Skip to content
William Van Hevelingen edited this page Aug 26, 2014 · 2 revisions

Command Line Usage

The following docs are for using the codonpdx command line tool.

Table of contents

Mirroring

Make sure your config file in config/mirror.cfg is setup before running the command. You will also need to make the sure the lftp package is installed on your machine.

RefSeq

Passing -d refseq to the mirror subcommand will mirror refseq to the directory specified in the mirror config file.

./codonpdx.py mirror -d refseq

Genbank

Passing -d genbank to the mirror subcommand will mirror genbank to the directory specified in the mirror config file.

./codonpdx.py mirror -d genbank

Upgrading the codon count metadata to the next release

Make sure your celery workers are running before trying this.

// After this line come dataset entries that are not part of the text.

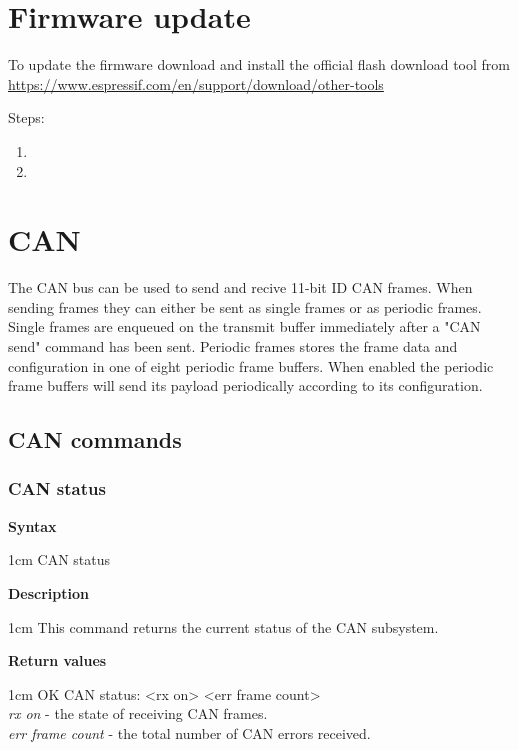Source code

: \documentclass{article}[a4paper]
\begin{document}
\section{Firmware update}
To update the firmware download and install the official flash download tool from
\url{https://www.espressif.com/en/support/download/other-tools}

Steps:
\begin{enumerate}
\item
\item
\end{enumerate}

\section{CAN}
The CAN bus can be used to send and recive 11-bit ID CAN frames.
When sending frames they can either be sent as single frames or as periodic
frames. Single frames are enqueued on the transmit buffer immediately after a
"CAN send" command has been sent. Periodic frames stores the frame data and
configuration in one
of eight periodic frame buffers. When enabled the periodic frame buffers will
send its payload periodically according to its configuration.


\subsection{CAN commands}
\subsubsection{CAN status}
\begin{tcolorbox}
	{\bf Syntax}

	 1cm \dimexpr\linewidth-2cm\relax
	CAN status

	\medskip
	{\bf Description}

	 1cm \dimexpr\linewidth-2cm\relax
	This command returns the current status of the CAN subsystem.

	\medskip
	{\bf Return values}

	 1cm \dimexpr\linewidth-2cm\relax
	OK CAN status: <rx on> <err frame count>
	\medskip \\
	{\it rx on} - the state of receiving CAN frames. \\
	{\it err frame count} - the total number of CAN errors received.
\end{tcolorbox}
\end{document}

The queueJobs subcommand will start a job for each file in refseq or genbank that needs to be processed. The celery workers will process the jobs in parallel on the amount of available cores they have available. The resulting codon counts will be stored in the database as each job finishes.

Start a celery worker

celery -A codonpdx worker -l info

RefSeq

./codonpdx.py queueJobs -d refseq -f genbank

Genbank

./codonpdx.py queueJobs -d genbank -f genbank

Clearing old jobs

Clear the results table and the results directory of data older than a week. You can use the -d flag to specify how many days to remove. For example -d 3 would remove files and entries older than 3 days.

./codonpdx.py clearResults -d 3

Calculating the results for a sequence file

Step 1: Count codons of the input file

For a genbank format file named input_file.gb:

./codonpdx.py count -i input_file.gb -j ID -f genbank -o counts.json -s

This reads in input_file.gb and generates counts, placing them into the file counts.json. The job ID is not important for manually running jobs from the command line, but will overwrite a previous result set that has the same ID. The -s option indicates we want to also generate counts for a shuffled version of the sequence; omit it to avoid this behavior. For other options, pass -h.

Step 2: Insert count results into database

Continuing on from the previous example:

./codonpdx.py insertInput -j ID -i counts.json

Step 3: Calculate results of the comparison

./codonpdx.py calc -j ID -d refseq -w input -v input -o

The -o option outputs the results to the command line. If you omit it, the results will go into the database and can be accessed like a normal job via the web application.